Your task: Comb through the entries for "upper" and pull out each line that holds it.

-- Data for analysis follows --

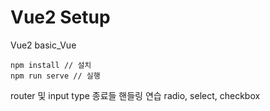 # Vue2 Setup

Vue2 basic_Vue
```
npm install // 설치
npm run serve // 실행
```
router 및 input type 종료들 핸들링 연습 radio, select, checkbox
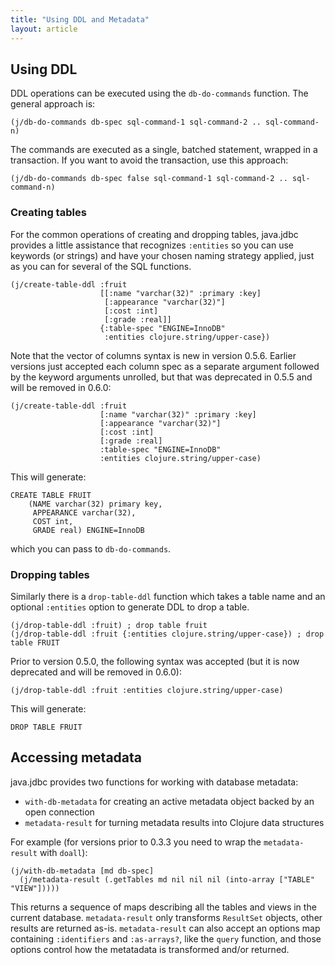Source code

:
 ```yaml
---
title: "Using DDL and Metadata"
layout: article
---
```


## Using DDL

DDL operations can be executed using the `db-do-commands` function. The general approach is:

    (j/db-do-commands db-spec sql-command-1 sql-command-2 .. sql-command-n)

The commands are executed as a single, batched statement, wrapped in a transaction. If you want to avoid the transaction, use this approach:

    (j/db-do-commands db-spec false sql-command-1 sql-command-2 .. sql-command-n)

### Creating tables

For the common operations of creating and dropping tables, java.jdbc provides a little assistance that recognizes `:entities` so you can use keywords (or strings) and have your chosen naming strategy applied, just as you can for several of the SQL functions.

    (j/create-table-ddl :fruit
                        [[:name "varchar(32)" :primary :key]
                         [:appearance "varchar(32)"]
                         [:cost :int]
                         [:grade :real]]
                        {:table-spec "ENGINE=InnoDB"
                         :entities clojure.string/upper-case})

Note that the vector of columns syntax is new in version 0.5.6. Earlier versions just accepted each column spec as a separate argument followed by the keyword arguments unrolled, but that was deprecated in 0.5.5 and will be removed in 0.6.0:

    (j/create-table-ddl :fruit
                        [:name "varchar(32)" :primary :key]
                        [:appearance "varchar(32)"]
                        [:cost :int]
                        [:grade :real]
                        :table-spec "ENGINE=InnoDB"
                        :entities clojure.string/upper-case)

This will generate:

    CREATE TABLE FRUIT
        (NAME varchar(32) primary key,
         APPEARANCE varchar(32),
         COST int,
         GRADE real) ENGINE=InnoDB

which you can pass to `db-do-commands`.

### Dropping tables

Similarly there is a `drop-table-ddl` function which takes a table name and an optional `:entities` option to generate DDL to drop a table.

    (j/drop-table-ddl :fruit) ; drop table fruit
    (j/drop-table-ddl :fruit {:entities clojure.string/upper-case}) ; drop table FRUIT

Prior to version 0.5.0, the following syntax was accepted (but it is now deprecated and will be removed in 0.6.0):

    (j/drop-table-ddl :fruit :entities clojure.string/upper-case)

This will generate:

    DROP TABLE FRUIT

## Accessing metadata

java.jdbc provides two functions for working with database metadata:

* `with-db-metadata` for creating an active metadata object backed by an open connection
* `metadata-result` for turning metadata results into Clojure data structures

For example (for versions prior to 0.3.3 you need to wrap the `metadata-result` with `doall`):

    (j/with-db-metadata [md db-spec]
      (j/metadata-result (.getTables md nil nil nil (into-array ["TABLE" "VIEW"]))))

This returns a sequence of maps describing all the tables and views in the current database. `metadata-result` only transforms `ResultSet` objects, other results are returned as-is. `metadata-result` can also accept an options map containing `:identifiers` and `:as-arrays?`, like the `query` function,
and those options control how the metatadata is transformed and/or returned.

-- Data for analysis concluded --

Written answer:
                         :entities clojure.string/upper-case})
                        :entities clojure.string/upper-case)
    (j/drop-table-ddl :fruit {:entities clojure.string/upper-case}) ; drop table FRUIT
    (j/drop-table-ddl :fruit :entities clojure.string/upper-case)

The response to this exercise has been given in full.